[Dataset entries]
Content starts

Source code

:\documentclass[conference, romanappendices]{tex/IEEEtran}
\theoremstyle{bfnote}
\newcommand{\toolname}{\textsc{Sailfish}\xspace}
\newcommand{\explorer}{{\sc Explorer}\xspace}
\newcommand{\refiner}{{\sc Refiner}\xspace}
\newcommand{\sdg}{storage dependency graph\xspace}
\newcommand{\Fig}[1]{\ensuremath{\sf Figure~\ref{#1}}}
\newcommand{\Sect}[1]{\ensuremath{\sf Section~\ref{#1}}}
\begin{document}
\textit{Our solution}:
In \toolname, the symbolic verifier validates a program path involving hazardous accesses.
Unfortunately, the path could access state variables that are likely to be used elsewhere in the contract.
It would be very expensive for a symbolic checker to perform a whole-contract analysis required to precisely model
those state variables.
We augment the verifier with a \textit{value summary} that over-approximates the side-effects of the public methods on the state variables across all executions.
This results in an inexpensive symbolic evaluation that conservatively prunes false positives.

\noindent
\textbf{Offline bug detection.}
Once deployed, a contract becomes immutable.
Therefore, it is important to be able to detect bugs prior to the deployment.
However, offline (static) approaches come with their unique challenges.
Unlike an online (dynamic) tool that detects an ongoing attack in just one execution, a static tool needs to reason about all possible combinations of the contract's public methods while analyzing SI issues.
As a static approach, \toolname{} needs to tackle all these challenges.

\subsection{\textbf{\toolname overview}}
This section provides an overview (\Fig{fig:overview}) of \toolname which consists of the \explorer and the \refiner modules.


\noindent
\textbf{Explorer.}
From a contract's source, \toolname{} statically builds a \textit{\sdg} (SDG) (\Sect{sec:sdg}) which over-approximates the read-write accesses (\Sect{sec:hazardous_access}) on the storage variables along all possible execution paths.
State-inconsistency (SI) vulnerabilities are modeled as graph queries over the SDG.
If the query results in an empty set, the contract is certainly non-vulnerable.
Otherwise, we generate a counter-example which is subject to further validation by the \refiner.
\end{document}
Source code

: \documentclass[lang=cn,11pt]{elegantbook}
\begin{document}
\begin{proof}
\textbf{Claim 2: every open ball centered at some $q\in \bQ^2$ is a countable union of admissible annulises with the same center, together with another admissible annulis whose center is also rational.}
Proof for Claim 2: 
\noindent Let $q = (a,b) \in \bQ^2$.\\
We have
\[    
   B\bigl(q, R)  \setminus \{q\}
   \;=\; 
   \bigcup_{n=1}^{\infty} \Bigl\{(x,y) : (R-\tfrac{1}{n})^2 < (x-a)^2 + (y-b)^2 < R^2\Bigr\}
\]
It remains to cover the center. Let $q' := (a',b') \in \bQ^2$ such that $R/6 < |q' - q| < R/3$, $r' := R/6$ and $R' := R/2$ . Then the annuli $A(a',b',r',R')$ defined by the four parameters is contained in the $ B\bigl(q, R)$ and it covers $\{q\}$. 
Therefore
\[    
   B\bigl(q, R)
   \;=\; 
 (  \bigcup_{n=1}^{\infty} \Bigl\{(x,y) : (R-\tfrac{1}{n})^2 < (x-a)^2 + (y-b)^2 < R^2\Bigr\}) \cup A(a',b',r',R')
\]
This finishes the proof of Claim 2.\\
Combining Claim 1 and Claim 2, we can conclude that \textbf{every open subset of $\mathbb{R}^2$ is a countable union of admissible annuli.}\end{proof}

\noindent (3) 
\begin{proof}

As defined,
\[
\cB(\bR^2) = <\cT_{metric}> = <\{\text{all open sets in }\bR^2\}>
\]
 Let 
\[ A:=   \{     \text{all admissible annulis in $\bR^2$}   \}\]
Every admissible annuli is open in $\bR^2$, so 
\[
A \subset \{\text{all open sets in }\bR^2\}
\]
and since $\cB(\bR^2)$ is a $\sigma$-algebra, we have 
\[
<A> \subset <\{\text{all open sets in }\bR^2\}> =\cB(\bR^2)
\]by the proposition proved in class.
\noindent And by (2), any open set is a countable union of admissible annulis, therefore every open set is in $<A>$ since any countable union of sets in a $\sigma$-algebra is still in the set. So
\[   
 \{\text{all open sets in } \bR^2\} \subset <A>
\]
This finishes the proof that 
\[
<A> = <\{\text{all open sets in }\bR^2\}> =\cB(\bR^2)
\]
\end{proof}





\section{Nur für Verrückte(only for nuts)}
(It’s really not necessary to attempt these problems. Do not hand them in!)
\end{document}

Content ends

[Exercise brief]
All lines with the word "xspace" must be located in the data and copied.

[Response]
\newcommand{\toolname}{\textsc{Sailfish}\xspace}
\newcommand{\explorer}{{\sc Explorer}\xspace}
\newcommand{\refiner}{{\sc Refiner}\xspace}
\newcommand{\sdg}{storage dependency graph\xspace}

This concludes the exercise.